To do
Extract the listing in its entirety, keeping each line identical to the original.

Entries shown
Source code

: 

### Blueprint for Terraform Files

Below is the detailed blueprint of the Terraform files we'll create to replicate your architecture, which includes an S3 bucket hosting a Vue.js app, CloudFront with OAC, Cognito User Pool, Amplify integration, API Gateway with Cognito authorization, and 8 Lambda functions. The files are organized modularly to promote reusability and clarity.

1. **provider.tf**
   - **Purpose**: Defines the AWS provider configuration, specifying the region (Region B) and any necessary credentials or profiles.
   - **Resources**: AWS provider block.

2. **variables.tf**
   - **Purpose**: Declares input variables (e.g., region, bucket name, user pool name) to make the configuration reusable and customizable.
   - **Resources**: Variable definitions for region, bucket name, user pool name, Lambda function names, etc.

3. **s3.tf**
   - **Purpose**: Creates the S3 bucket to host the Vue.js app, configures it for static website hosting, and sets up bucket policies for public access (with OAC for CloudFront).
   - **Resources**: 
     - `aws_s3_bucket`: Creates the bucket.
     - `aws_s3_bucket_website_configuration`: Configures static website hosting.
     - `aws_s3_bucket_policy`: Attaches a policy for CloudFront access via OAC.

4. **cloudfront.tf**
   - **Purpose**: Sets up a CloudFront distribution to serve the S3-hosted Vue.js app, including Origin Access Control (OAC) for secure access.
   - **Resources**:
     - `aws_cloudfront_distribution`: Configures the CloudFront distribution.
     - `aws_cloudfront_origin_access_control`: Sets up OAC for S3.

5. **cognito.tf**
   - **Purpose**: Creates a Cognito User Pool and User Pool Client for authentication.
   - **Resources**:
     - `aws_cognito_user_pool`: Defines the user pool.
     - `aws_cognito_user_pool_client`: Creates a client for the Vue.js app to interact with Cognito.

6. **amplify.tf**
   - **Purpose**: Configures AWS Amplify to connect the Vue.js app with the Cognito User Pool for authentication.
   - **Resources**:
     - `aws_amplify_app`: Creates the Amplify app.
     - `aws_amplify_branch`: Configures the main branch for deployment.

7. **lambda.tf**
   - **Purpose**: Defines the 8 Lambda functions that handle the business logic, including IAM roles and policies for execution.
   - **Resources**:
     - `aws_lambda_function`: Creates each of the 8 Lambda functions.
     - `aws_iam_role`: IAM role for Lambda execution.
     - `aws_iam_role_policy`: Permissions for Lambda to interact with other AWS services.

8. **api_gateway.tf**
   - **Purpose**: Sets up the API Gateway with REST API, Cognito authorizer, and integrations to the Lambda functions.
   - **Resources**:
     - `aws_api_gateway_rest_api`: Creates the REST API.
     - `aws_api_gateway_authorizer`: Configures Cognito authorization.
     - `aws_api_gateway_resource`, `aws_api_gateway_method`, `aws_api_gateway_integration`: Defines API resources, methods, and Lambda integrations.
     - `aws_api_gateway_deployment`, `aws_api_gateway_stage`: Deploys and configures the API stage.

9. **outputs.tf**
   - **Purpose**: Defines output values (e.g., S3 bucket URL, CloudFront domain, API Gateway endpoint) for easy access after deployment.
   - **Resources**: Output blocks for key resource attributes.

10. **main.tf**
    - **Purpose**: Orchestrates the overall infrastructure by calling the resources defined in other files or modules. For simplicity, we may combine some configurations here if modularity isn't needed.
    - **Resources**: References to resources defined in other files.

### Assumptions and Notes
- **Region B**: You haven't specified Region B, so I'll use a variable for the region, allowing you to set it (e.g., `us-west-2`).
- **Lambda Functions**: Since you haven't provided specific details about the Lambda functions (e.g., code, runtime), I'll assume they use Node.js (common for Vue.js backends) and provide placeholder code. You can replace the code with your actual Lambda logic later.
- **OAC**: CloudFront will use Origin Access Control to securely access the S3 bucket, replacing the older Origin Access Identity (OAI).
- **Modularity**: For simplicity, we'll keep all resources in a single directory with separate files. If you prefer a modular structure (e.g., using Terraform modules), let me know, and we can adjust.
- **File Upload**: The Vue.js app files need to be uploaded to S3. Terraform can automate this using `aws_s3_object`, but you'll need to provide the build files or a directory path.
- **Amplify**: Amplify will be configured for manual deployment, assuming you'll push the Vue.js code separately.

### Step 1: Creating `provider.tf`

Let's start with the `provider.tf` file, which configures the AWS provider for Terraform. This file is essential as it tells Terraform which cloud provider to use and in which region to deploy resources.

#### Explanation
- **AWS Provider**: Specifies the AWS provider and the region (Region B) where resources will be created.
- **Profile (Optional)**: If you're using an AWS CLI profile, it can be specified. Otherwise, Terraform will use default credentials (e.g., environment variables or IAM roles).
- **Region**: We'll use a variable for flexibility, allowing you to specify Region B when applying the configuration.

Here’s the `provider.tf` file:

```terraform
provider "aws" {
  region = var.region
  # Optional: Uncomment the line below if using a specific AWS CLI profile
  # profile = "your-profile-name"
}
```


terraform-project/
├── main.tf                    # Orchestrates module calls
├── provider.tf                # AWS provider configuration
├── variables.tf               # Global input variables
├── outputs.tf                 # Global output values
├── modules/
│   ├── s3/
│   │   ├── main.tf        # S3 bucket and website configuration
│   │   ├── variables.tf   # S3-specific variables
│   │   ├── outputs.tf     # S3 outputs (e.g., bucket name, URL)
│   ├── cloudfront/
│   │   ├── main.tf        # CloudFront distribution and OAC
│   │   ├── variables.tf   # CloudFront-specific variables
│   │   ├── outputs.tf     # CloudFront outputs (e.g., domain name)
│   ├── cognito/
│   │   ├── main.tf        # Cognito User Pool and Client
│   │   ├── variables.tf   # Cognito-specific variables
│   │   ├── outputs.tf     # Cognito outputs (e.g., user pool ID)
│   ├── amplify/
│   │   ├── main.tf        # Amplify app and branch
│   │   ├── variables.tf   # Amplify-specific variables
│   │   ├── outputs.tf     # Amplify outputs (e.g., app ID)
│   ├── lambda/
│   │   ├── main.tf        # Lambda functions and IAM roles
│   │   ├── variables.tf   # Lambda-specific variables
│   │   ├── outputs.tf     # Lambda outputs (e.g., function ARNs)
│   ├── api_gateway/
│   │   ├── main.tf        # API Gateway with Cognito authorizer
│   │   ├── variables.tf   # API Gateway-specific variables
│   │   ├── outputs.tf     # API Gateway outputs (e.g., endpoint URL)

Output for this task
Source code

: 

### Blueprint for Terraform Files

Below is the detailed blueprint of the Terraform files we'll create to replicate your architecture, which includes an S3 bucket hosting a Vue.js app, CloudFront with OAC, Cognito User Pool, Amplify integration, API Gateway with Cognito authorization, and 8 Lambda functions. The files are organized modularly to promote reusability and clarity.

1. **provider.tf**
   - **Purpose**: Defines the AWS provider configuration, specifying the region (Region B) and any necessary credentials or profiles.
   - **Resources**: AWS provider block.

2. **variables.tf**
   - **Purpose**: Declares input variables (e.g., region, bucket name, user pool name) to make the configuration reusable and customizable.
   - **Resources**: Variable definitions for region, bucket name, user pool name, Lambda function names, etc.

3. **s3.tf**
   - **Purpose**: Creates the S3 bucket to host the Vue.js app, configures it for static website hosting, and sets up bucket policies for public access (with OAC for CloudFront).
   - **Resources**: 
     - `aws_s3_bucket`: Creates the bucket.
     - `aws_s3_bucket_website_configuration`: Configures static website hosting.
     - `aws_s3_bucket_policy`: Attaches a policy for CloudFront access via OAC.

4. **cloudfront.tf**
   - **Purpose**: Sets up a CloudFront distribution to serve the S3-hosted Vue.js app, including Origin Access Control (OAC) for secure access.
   - **Resources**:
     - `aws_cloudfront_distribution`: Configures the CloudFront distribution.
     - `aws_cloudfront_origin_access_control`: Sets up OAC for S3.

5. **cognito.tf**
   - **Purpose**: Creates a Cognito User Pool and User Pool Client for authentication.
   - **Resources**:
     - `aws_cognito_user_pool`: Defines the user pool.
     - `aws_cognito_user_pool_client`: Creates a client for the Vue.js app to interact with Cognito.

6. **amplify.tf**
   - **Purpose**: Configures AWS Amplify to connect the Vue.js app with the Cognito User Pool for authentication.
   - **Resources**:
     - `aws_amplify_app`: Creates the Amplify app.
     - `aws_amplify_branch`: Configures the main branch for deployment.

7. **lambda.tf**
   - **Purpose**: Defines the 8 Lambda functions that handle the business logic, including IAM roles and policies for execution.
   - **Resources**:
     - `aws_lambda_function`: Creates each of the 8 Lambda functions.
     - `aws_iam_role`: IAM role for Lambda execution.
     - `aws_iam_role_policy`: Permissions for Lambda to interact with other AWS services.

8. **api_gateway.tf**
   - **Purpose**: Sets up the API Gateway with REST API, Cognito authorizer, and integrations to the Lambda functions.
   - **Resources**:
     - `aws_api_gateway_rest_api`: Creates the REST API.
     - `aws_api_gateway_authorizer`: Configures Cognito authorization.
     - `aws_api_gateway_resource`, `aws_api_gateway_method`, `aws_api_gateway_integration`: Defines API resources, methods, and Lambda integrations.
     - `aws_api_gateway_deployment`, `aws_api_gateway_stage`: Deploys and configures the API stage.

9. **outputs.tf**
   - **Purpose**: Defines output values (e.g., S3 bucket URL, CloudFront domain, API Gateway endpoint) for easy access after deployment.
   - **Resources**: Output blocks for key resource attributes.

10. **main.tf**
    - **Purpose**: Orchestrates the overall infrastructure by calling the resources defined in other files or modules. For simplicity, we may combine some configurations here if modularity isn't needed.
    - **Resources**: References to resources defined in other files.

### Assumptions and Notes
- **Region B**: You haven't specified Region B, so I'll use a variable for the region, allowing you to set it (e.g., `us-west-2`).
- **Lambda Functions**: Since you haven't provided specific details about the Lambda functions (e.g., code, runtime), I'll assume they use Node.js (common for Vue.js backends) and provide placeholder code. You can replace the code with your actual Lambda logic later.
- **OAC**: CloudFront will use Origin Access Control to securely access the S3 bucket, replacing the older Origin Access Identity (OAI).
- **Modularity**: For simplicity, we'll keep all resources in a single directory with separate files. If you prefer a modular structure (e.g., using Terraform modules), let me know, and we can adjust.
- **File Upload**: The Vue.js app files need to be uploaded to S3. Terraform can automate this using `aws_s3_object`, but you'll need to provide the build files or a directory path.
- **Amplify**: Amplify will be configured for manual deployment, assuming you'll push the Vue.js code separately.

### Step 1: Creating `provider.tf`

Let's start with the `provider.tf` file, which configures the AWS provider for Terraform. This file is essential as it tells Terraform which cloud provider to use and in which region to deploy resources.

#### Explanation
- **AWS Provider**: Specifies the AWS provider and the region (Region B) where resources will be created.
- **Profile (Optional)**: If you're using an AWS CLI profile, it can be specified. Otherwise, Terraform will use default credentials (e.g., environment variables or IAM roles).
- **Region**: We'll use a variable for flexibility, allowing you to specify Region B when applying the configuration.

Here’s the `provider.tf` file:

```terraform
provider "aws" {
  region = var.region
  # Optional: Uncomment the line below if using a specific AWS CLI profile
  # profile = "your-profile-name"
}
```


terraform-project/
├── main.tf                    # Orchestrates module calls
├── provider.tf                # AWS provider configuration
├── variables.tf               # Global input variables
├── outputs.tf                 # Global output values
├── modules/
│   ├── s3/
│   │   ├── main.tf        # S3 bucket and website configuration
│   │   ├── variables.tf   # S3-specific variables
│   │   ├── outputs.tf     # S3 outputs (e.g., bucket name, URL)
│   ├── cloudfront/
│   │   ├── main.tf        # CloudFront distribution and OAC
│   │   ├── variables.tf   # CloudFront-specific variables
│   │   ├── outputs.tf     # CloudFront outputs (e.g., domain name)
│   ├── cognito/
│   │   ├── main.tf        # Cognito User Pool and Client
│   │   ├── variables.tf   # Cognito-specific variables
│   │   ├── outputs.tf     # Cognito outputs (e.g., user pool ID)
│   ├── amplify/
│   │   ├── main.tf        # Amplify app and branch
│   │   ├── variables.tf   # Amplify-specific variables
│   │   ├── outputs.tf     # Amplify outputs (e.g., app ID)
│   ├── lambda/
│   │   ├── main.tf        # Lambda functions and IAM roles
│   │   ├── variables.tf   # Lambda-specific variables
│   │   ├── outputs.tf     # Lambda outputs (e.g., function ARNs)
│   ├── api_gateway/
│   │   ├── main.tf        # API Gateway with Cognito authorizer
│   │   ├── variables.tf   # API Gateway-specific variables
│   │   ├── outputs.tf     # API Gateway outputs (e.g., endpoint URL)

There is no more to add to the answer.